Return all lines of the data in which the string "install" occurs.
Provided records below:
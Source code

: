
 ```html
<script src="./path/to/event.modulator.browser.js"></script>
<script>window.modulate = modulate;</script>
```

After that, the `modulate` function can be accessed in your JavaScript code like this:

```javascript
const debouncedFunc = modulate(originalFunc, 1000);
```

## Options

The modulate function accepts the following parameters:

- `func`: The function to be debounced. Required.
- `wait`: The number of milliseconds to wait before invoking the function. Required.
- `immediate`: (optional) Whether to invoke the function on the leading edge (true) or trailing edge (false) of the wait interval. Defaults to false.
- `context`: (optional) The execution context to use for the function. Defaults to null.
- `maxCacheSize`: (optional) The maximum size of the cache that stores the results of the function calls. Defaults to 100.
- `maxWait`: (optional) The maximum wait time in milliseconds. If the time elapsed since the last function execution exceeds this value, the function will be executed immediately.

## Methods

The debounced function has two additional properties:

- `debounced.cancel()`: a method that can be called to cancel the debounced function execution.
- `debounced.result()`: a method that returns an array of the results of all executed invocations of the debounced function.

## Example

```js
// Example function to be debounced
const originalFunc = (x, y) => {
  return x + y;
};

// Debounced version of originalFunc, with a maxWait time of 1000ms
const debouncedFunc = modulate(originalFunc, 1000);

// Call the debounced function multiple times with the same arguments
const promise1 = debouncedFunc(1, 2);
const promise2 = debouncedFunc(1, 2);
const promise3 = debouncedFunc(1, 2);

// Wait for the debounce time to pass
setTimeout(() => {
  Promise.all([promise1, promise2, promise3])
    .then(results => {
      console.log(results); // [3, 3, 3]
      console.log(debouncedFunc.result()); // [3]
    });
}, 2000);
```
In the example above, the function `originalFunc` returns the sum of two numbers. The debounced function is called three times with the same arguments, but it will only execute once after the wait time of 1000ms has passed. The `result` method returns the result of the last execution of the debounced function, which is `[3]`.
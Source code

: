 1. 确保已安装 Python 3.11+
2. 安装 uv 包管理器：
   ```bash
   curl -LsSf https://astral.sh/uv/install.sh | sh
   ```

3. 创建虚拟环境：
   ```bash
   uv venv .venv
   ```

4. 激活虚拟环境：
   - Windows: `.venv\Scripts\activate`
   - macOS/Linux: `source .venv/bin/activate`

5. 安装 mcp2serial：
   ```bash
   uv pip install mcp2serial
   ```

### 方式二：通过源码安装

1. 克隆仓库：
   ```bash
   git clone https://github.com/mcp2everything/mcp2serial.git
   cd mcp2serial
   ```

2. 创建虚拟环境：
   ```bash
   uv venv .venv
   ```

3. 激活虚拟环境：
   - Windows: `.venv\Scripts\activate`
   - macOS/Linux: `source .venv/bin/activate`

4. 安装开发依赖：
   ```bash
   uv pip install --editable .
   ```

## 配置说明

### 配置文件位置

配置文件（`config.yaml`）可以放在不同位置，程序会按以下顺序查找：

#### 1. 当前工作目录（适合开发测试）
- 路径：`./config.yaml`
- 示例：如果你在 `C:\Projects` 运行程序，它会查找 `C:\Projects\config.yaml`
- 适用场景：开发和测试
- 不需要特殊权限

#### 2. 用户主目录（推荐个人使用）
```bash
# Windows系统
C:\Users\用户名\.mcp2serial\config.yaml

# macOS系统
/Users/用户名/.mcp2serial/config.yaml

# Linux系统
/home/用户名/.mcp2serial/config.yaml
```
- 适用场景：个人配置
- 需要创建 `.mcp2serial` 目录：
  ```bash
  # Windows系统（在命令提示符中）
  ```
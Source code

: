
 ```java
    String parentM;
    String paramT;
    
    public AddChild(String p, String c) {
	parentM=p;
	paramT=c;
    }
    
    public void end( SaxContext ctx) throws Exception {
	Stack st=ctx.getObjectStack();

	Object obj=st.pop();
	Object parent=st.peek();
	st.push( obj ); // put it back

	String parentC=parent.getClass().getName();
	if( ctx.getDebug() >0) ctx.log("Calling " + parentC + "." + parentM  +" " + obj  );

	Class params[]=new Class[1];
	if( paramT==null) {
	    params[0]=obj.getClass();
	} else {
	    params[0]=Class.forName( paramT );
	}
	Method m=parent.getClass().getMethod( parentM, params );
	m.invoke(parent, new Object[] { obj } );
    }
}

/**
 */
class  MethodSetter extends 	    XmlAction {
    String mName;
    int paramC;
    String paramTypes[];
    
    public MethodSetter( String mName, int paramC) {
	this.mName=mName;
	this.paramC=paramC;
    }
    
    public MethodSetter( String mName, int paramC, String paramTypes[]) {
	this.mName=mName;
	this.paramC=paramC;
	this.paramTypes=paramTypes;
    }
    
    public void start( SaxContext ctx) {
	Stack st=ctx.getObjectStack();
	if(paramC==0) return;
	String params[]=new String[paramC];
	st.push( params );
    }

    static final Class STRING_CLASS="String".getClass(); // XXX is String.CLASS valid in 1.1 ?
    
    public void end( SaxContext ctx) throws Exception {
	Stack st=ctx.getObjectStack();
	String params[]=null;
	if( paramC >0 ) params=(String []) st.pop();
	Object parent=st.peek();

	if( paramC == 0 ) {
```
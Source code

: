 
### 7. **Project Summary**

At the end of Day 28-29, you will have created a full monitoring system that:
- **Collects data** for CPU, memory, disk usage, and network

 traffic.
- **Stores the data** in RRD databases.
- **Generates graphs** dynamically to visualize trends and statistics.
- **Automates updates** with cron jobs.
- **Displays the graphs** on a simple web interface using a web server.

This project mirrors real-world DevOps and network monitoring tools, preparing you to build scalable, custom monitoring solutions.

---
End of Provided records.
#### Reply to the exercise:
   curl -LsSf https://astral.sh/uv/install.sh | sh
   uv pip install mcp2serial
   uv pip install --editable .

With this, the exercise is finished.